# Belated Christmas presents finally in and installed...



## GTJimbO (Apr 28, 2006)

My wife ordered from JHP the gauge pack and Bluetooth car kit. Took all of about 30 minutes to install both. Love 'em. Too dark tonight to take pics, but will do so in the next day or so and post.

Jim Miller

'06 M6, 18"
'02 Saab 9-5 Aero Wagon
'93 Saab 900 Commemorative Edition, modified
'91 Saab 900 Special Edition Convertible


----------



## sonofgasguy (Dec 18, 2006)

LUCKY!:cheers


----------



## GTJimbO (Apr 28, 2006)

sonofgasguy said:


> LUCKY!:cheers


Hey, thanks, Son!
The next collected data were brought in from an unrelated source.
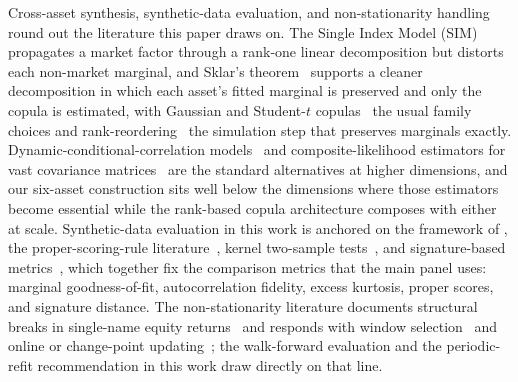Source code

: Cross-asset synthesis, synthetic-data evaluation, and non-stationarity handling round out the literature this paper draws on. The Single Index Model (SIM)~\cite{sharpe1963simplified} propagates a market factor through a rank-one linear decomposition but distorts each non-market marginal, and Sklar's theorem~\cite{sklar1959fonctions, nelsen2006introduction} supports a cleaner decomposition in which each asset's fitted marginal is preserved and only the copula is estimated, with Gaussian and Student-$t$ copulas~\cite{demarta2005tcopula, mcneil2015quantitative} the usual family choices and rank-reordering~\cite{iman1982distribution} the simulation step that preserves marginals exactly. Dynamic-conditional-correlation models~\cite{engle2002dynamic} and composite-likelihood estimators for vast covariance matrices~\cite{pakel2021fitting} are the standard alternatives at higher dimensions, and our six-asset construction sits well below the dimensions where those estimators become essential while the rank-based copula architecture composes with either at scale. Synthetic-data evaluation in this work is anchored on the framework of \citet{stenger2024thinking}, the proper-scoring-rule literature~\cite{gneiting2007strictly, gneiting2014probabilistic, diebold1995comparing}, kernel two-sample tests~\cite{gretton2012kernel}, and signature-based metrics~\cite{chevyrev2016primer, ni2020conditional}, which together fix the comparison metrics that the main panel uses: marginal goodness-of-fit, autocorrelation fidelity, excess kurtosis, proper scores, and signature distance. The non-stationarity literature documents structural breaks in single-name equity returns~\cite{pastorstambaugh2001equity, andreoughysels2002breaks, angtimmermann2012regime} and responds with window selection~\cite{pesarantimmermann2007window} and online or change-point updating~\cite{cappe2011online, adams2007bayesian, fearnhead2007online}; the walk-forward evaluation and the periodic-refit recommendation in this work draw directly on that line.
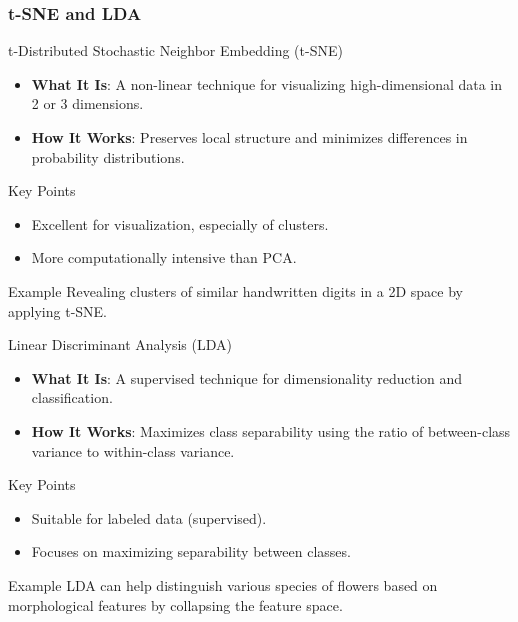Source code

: \documentclass[aspectratio=169]{beamer}
\begin{document}
\begin{frame}[fragile]
    \frametitle{t-SNE and LDA}
    \begin{block}{t-Distributed Stochastic Neighbor Embedding (t-SNE)}
        \begin{itemize}
            \item \textbf{What It Is}: A non-linear technique for visualizing high-dimensional data in 2 or 3 dimensions.
            \item \textbf{How It Works}: Preserves local structure and minimizes differences in probability distributions.
        \end{itemize}
        \begin{block}{Key Points}
            \begin{itemize}
                \item Excellent for visualization, especially of clusters.
                \item More computationally intensive than PCA.
            \end{itemize}
        \end{block}
        \begin{block}{Example}
            Revealing clusters of similar handwritten digits in a 2D space by applying t-SNE.
        \end{block}
    \end{block}
    
    \begin{block}{Linear Discriminant Analysis (LDA)}
        \begin{itemize}
            \item \textbf{What It Is}: A supervised technique for dimensionality reduction and classification.
            \item \textbf{How It Works}: Maximizes class separability using the ratio of between-class variance to within-class variance.
        \end{itemize}
        \begin{block}{Key Points}
            \begin{itemize}
                \item Suitable for labeled data (supervised).
                \item Focuses on maximizing separability between classes.
            \end{itemize}
        \end{block}
        \begin{block}{Example}
            LDA can help distinguish various species of flowers based on morphological features by collapsing the feature space.
        \end{block}
    \end{block}
\end{frame}
\end{document}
Yeah, she ordered well before Xmas, but it got lost in Cyberspace. Geoff called her and me both -- international LD! THAT is customer service! Awesome group there.

JM


----------



## GTJimbO (Apr 28, 2006)

*Finally took some pics...*

Here they are:

JM


----------



## Questor (Nov 27, 2004)

*mp3 Playback through blue tooth?*

Have you used the blue tooth with a mp3 player? If so how does it sound?


----------



## bg2m8o (Jul 25, 2006)

Nice - Now hardwire that RD!!!!


----------



## batsallover (Jan 1, 2007)

The gauge pack is a definite on my mod list. The first thing I noticed when I test drove my GTO, Saturday was the need for some gauges on top of the center console. :cheers Very cool indeed, I wonder how much for the Impulse Blue color.


----------